The questions I am having trouble with is a figure of an uneven trapazoid swimmi

Question

The questions I am having trouble with is a figure of an uneven trapazoid swimming pool. Two parralel sides one measuring 30ft and the other measures 18 feet, the length of the pool is 15 feet and then the other side has a 3ft measurement then angles out towards the 18foot side but is not given. Questions: If the pool is 10 feet deep, how much work does it take to pump all the water out? Water weights 62.4 lbs/cubic foot. Show all work. I go 35,942,400 ft lbs of work but I have a feeling it is incorrect.

Explanation / Answer

I'm assuming the pool is actually a pentagon that looks like a trapezoid with a bit of the corner broken off.

Characterize the volume as the area of the pentagon times the 10-foot depth.

Make the area easier to manage by dividing it into a 15 by 18 rectangle and a trapezoidal piece with parallel sides of length 3' and 15'. Partition this into a rectangular strip and a triangle.

Now you have a rectangle 15' by 18', a rectangle 3' by 12', and a right-isosceles triangle with sides of 12 feet.
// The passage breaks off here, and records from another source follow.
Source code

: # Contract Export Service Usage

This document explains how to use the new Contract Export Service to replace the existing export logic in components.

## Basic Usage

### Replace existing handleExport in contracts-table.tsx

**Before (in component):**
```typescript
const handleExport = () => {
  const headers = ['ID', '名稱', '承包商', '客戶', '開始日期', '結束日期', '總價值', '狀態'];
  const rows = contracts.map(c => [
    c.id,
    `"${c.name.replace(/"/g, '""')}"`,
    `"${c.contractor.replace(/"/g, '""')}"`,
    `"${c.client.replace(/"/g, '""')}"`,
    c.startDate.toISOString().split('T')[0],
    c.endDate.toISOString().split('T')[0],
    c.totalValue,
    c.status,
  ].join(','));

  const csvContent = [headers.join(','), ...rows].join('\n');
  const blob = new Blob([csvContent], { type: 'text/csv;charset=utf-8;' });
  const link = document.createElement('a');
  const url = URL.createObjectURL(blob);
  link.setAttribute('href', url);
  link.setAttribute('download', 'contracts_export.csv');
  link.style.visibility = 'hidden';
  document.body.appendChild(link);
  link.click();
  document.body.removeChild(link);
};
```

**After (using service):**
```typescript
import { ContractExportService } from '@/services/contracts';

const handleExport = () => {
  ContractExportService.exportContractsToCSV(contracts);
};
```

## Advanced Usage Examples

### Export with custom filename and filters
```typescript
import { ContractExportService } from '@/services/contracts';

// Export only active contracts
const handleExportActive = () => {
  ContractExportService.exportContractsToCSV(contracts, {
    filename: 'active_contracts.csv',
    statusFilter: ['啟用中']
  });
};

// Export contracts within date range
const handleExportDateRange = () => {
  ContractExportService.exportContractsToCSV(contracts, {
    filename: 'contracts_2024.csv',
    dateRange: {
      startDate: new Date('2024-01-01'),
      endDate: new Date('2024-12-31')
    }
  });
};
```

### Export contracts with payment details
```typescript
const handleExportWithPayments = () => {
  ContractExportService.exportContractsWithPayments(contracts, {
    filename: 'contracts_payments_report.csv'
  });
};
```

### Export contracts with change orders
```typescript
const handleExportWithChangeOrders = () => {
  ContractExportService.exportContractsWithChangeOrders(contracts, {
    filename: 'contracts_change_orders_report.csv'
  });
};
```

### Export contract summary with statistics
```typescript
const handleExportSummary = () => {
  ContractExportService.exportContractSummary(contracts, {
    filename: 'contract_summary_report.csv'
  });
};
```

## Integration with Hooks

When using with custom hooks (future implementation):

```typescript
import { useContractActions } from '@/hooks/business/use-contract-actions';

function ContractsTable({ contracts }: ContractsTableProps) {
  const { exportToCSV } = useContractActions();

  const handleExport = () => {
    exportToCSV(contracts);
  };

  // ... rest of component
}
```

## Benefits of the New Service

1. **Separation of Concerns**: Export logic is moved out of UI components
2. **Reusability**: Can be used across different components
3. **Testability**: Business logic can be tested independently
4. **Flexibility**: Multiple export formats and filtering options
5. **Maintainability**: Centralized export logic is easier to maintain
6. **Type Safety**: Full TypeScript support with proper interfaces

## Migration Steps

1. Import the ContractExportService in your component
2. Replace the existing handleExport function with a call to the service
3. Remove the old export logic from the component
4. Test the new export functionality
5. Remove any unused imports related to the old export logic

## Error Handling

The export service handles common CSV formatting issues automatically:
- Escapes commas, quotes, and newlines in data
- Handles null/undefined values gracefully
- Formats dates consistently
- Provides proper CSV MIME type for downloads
The area of the pool is 270 ft2 + 45 ft2 + 72 ft2 = 387 ft2.

The volume is 3870 ft3

One way to characterize the necessary work is to look at removing one cubic foot of water from the pool. If you could pull out a cube of water, at what point is it "out" of the pool? If the surface of the water is at zero feet, we have to lift that cube at least one foot. Any less and the bottom of the cube is still "in the pool". Regardless of where the water goes, once a cubic foot has been lifted a foot, it's out of the pool. What about when the pool is half empty? A cube of water can be raised above the surface of water, but below the zero foot line, but until it is above the zero foot line, it's still in the pool. The work increases with depth because you have to lift the water higher to get it "out" of the pool.

For the top 387 cubic feet, you have to raise 387(62.4) pounds of water 1 foot.

You have to spend twice that raising the next 387 cubic feet, three times for the third, et cetera.

The sum of 1 to 10 is 55, so you multiply 387(62.4) by 55 to get the work necessary to raise each cubic foot to a height of 1 foot above the (initial) surface of the water.

387(62.4)(55) = 1,328,184 foot-pounds.

Remember, this number depends on my assumption of the pool's dimensions. A drawing would really help.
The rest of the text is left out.